I am looking for examples where topologies generated by a subbasis and a basis yield to the same topologies, preferably in a finite topological space.
For instance let $X=\{1,2,3\}$. The collection $\mathcal{S} = \{\{1\}, \{2\}, \{1,3\} \}$ is a subbasis as the union of elements equals $X$. The topology generated by this subbasis is all unions of finite intersections of elements of $\mathcal{S}$ which gives us $\mathcal{T} = \{\phi, \{1\}, \{2\}, \{1,2\}, \{1,3\}, \{1,2,3\} \}$.
Moreover $\mathcal{S}$ is itself a basis as it satisfies the conditions of being a basis. So we can generate a topology with finding the collection of all unions of elements of $\mathcal{S}$, which is worded differently compared to the case where we generate a topology on $\mathcal{S}$ as a subbasis. In this case the generated topology on $\mathcal{S}$ as a basis is $\mathcal{T'} = \{\phi, \{1\}, \{2\}, \{1,2\}, \{1,3\}, \{1,2,3\} \}$. We note $\mathcal{T} = \mathcal{T'}$.

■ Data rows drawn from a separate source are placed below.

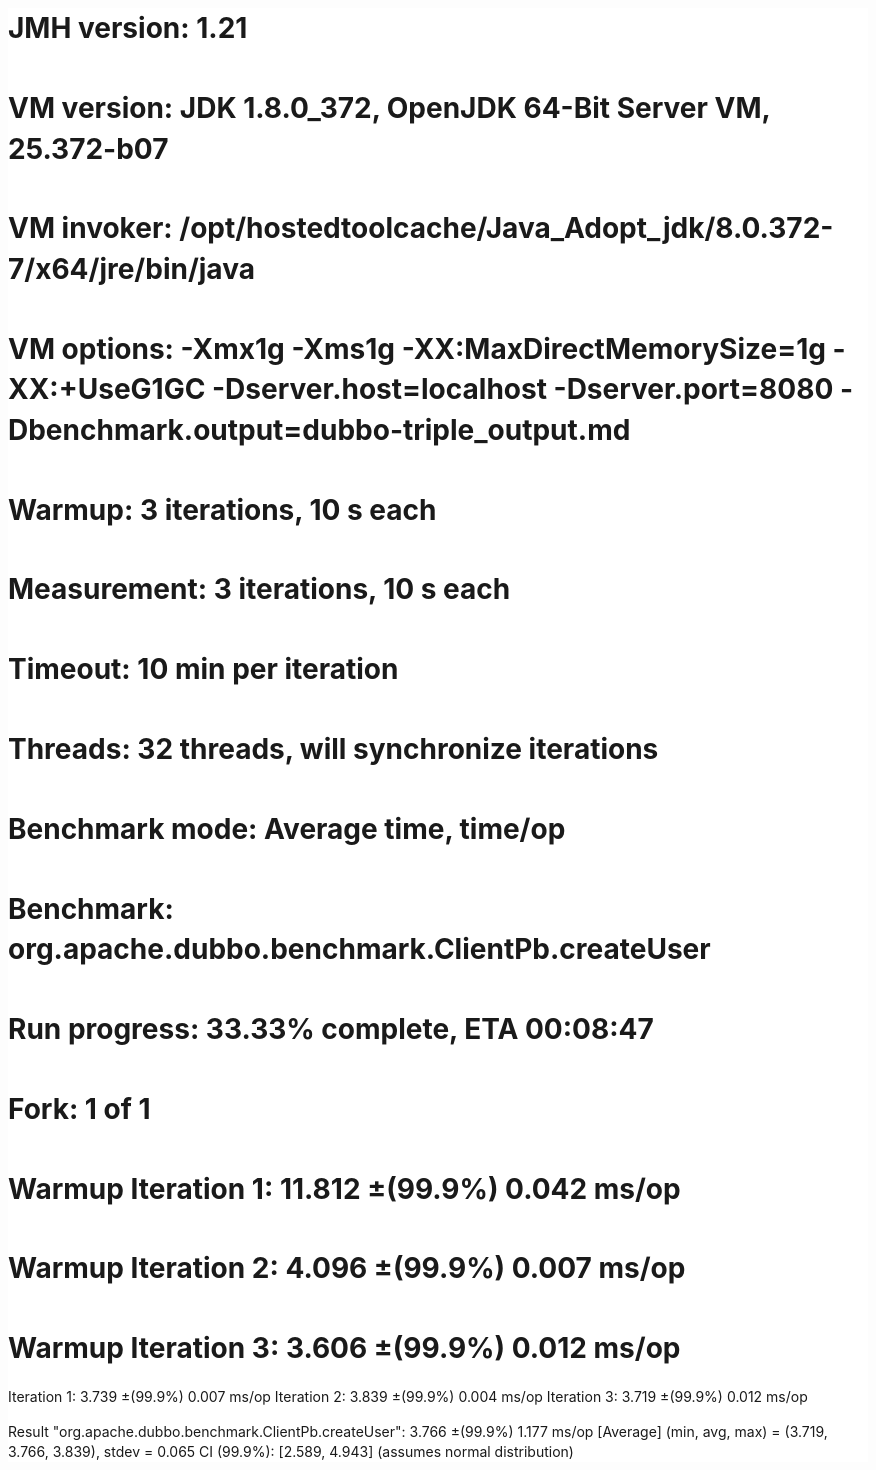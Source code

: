 
# JMH version: 1.21
# VM version: JDK 1.8.0_372, OpenJDK 64-Bit Server VM, 25.372-b07
# VM invoker: /opt/hostedtoolcache/Java_Adopt_jdk/8.0.372-7/x64/jre/bin/java
# VM options: -Xmx1g -Xms1g -XX:MaxDirectMemorySize=1g -XX:+UseG1GC -Dserver.host=localhost -Dserver.port=8080 -Dbenchmark.output=dubbo-triple_output.md
# Warmup: 3 iterations, 10 s each
# Measurement: 3 iterations, 10 s each
# Timeout: 10 min per iteration
# Threads: 32 threads, will synchronize iterations
# Benchmark mode: Average time, time/op
# Benchmark: org.apache.dubbo.benchmark.ClientPb.createUser

# Run progress: 33.33% complete, ETA 00:08:47
# Fork: 1 of 1
# Warmup Iteration   1: 11.812 ±(99.9%) 0.042 ms/op
# Warmup Iteration   2: 4.096 ±(99.9%) 0.007 ms/op
# Warmup Iteration   3: 3.606 ±(99.9%) 0.012 ms/op
Iteration   1: 3.739 ±(99.9%) 0.007 ms/op
Iteration   2: 3.839 ±(99.9%) 0.004 ms/op
Iteration   3: 3.719 ±(99.9%) 0.012 ms/op


Result "org.apache.dubbo.benchmark.ClientPb.createUser":
  3.766 ±(99.9%) 1.177 ms/op [Average]
  (min, avg, max) = (3.719, 3.766, 3.839), stdev = 0.065
  CI (99.9%): [2.589, 4.943] (assumes normal distribution)

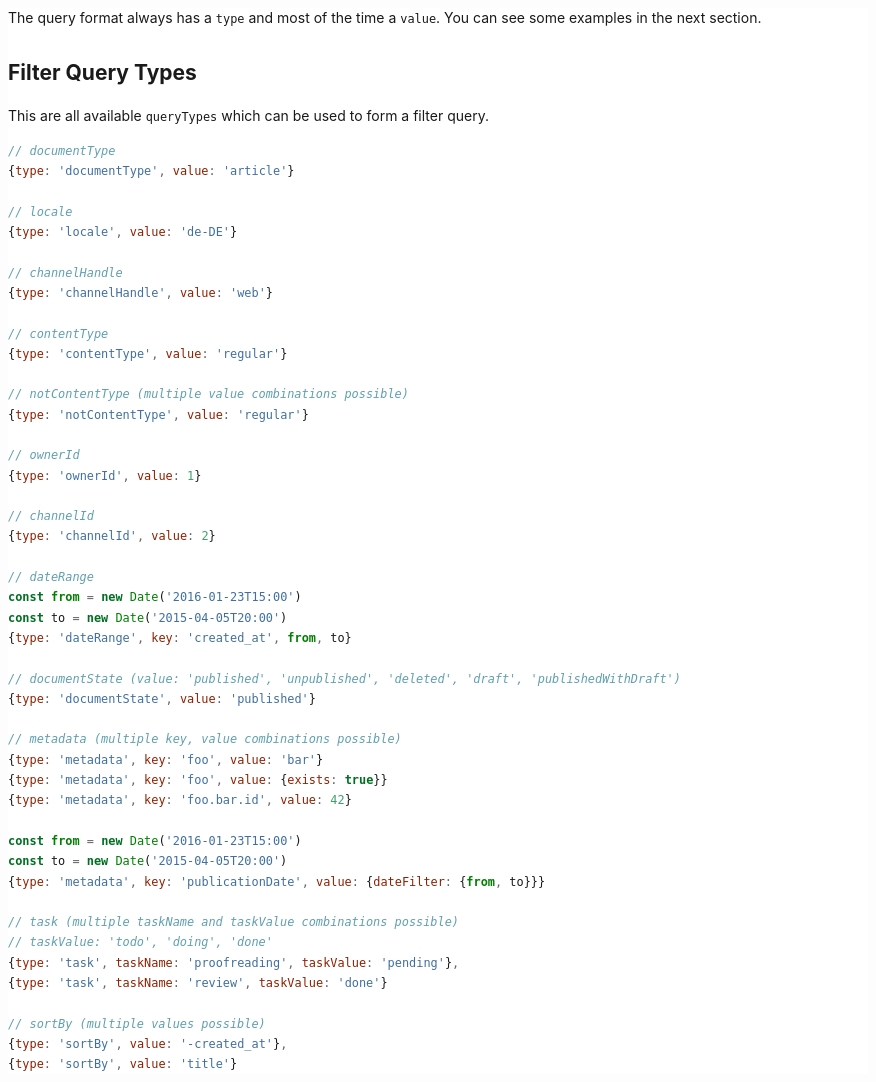 The query format always has a `type` and most of the time a `value`. You can see some examples in the next section.

## Filter Query Types

This are all available `queryTypes` which can be used to form a filter query.

```js
// documentType
{type: 'documentType', value: 'article'}

// locale
{type: 'locale', value: 'de-DE'}

// channelHandle
{type: 'channelHandle', value: 'web'}

// contentType
{type: 'contentType', value: 'regular'}

// notContentType (multiple value combinations possible)
{type: 'notContentType', value: 'regular'}

// ownerId
{type: 'ownerId', value: 1}

// channelId
{type: 'channelId', value: 2}

// dateRange
const from = new Date('2016-01-23T15:00')
const to = new Date('2015-04-05T20:00')
{type: 'dateRange', key: 'created_at', from, to}

// documentState (value: 'published', 'unpublished', 'deleted', 'draft', 'publishedWithDraft')
{type: 'documentState', value: 'published'}

// metadata (multiple key, value combinations possible)
{type: 'metadata', key: 'foo', value: 'bar'}
{type: 'metadata', key: 'foo', value: {exists: true}}
{type: 'metadata', key: 'foo.bar.id', value: 42}

const from = new Date('2016-01-23T15:00')
const to = new Date('2015-04-05T20:00')
{type: 'metadata', key: 'publicationDate', value: {dateFilter: {from, to}}}

// task (multiple taskName and taskValue combinations possible)
// taskValue: 'todo', 'doing', 'done'
{type: 'task', taskName: 'proofreading', taskValue: 'pending'},
{type: 'task', taskName: 'review', taskValue: 'done'}

// sortBy (multiple values possible)
{type: 'sortBy', value: '-created_at'},
{type: 'sortBy', value: 'title'}
```
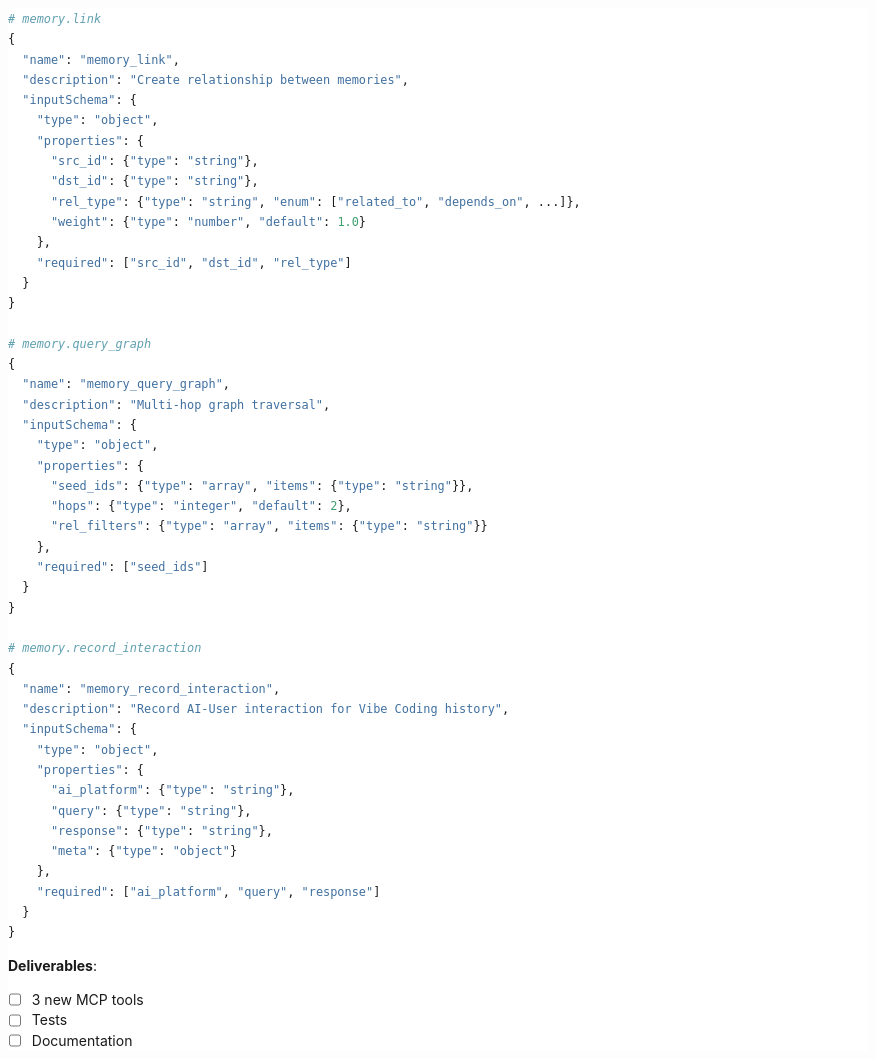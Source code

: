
 ```python
# memory.link
{
  "name": "memory_link",
  "description": "Create relationship between memories",
  "inputSchema": {
    "type": "object",
    "properties": {
      "src_id": {"type": "string"},
      "dst_id": {"type": "string"},
      "rel_type": {"type": "string", "enum": ["related_to", "depends_on", ...]},
      "weight": {"type": "number", "default": 1.0}
    },
    "required": ["src_id", "dst_id", "rel_type"]
  }
}

# memory.query_graph
{
  "name": "memory_query_graph",
  "description": "Multi-hop graph traversal",
  "inputSchema": {
    "type": "object",
    "properties": {
      "seed_ids": {"type": "array", "items": {"type": "string"}},
      "hops": {"type": "integer", "default": 2},
      "rel_filters": {"type": "array", "items": {"type": "string"}}
    },
    "required": ["seed_ids"]
  }
}

# memory.record_interaction
{
  "name": "memory_record_interaction",
  "description": "Record AI-User interaction for Vibe Coding history",
  "inputSchema": {
    "type": "object",
    "properties": {
      "ai_platform": {"type": "string"},
      "query": {"type": "string"},
      "response": {"type": "string"},
      "meta": {"type": "object"}
    },
    "required": ["ai_platform", "query", "response"]
  }
}
```

**Deliverables**:
- [ ] 3 new MCP tools
- [ ] Tests
- [ ] Documentation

Is it always the case that a topology generated by a subbasis yield to a same topology when the topology is generated by the same collection $\mathcal{S}$ but as a basis and not as a subbasis? What are other differences/similarities between the topologies in these case? I understand similar questions have been asked before but I am specifically asking about the differences/similarities that the same collection of sets $\mathcal{S}$ make when it is viewed as a subbasis and when viewed as a basis.
Best Answer
The topology generated by the subbase $\mathcal{S}$ is not $\mathcal{T}$, but rather $\mathcal{T}'$: in the second paragraph you failed to take the union of $\{1\}$ and $\{2\}$.
If a family $\mathcal{S}$ of subsets of $X$ is a base for a topology, that is also the topology generated by $\mathcal{S}$ as a subbase: it is already closed under finite intersections, so whichever way you view it, you’re just taking the closure under arbitrary unions. That is, every base for a topology is a subbase for that same topology.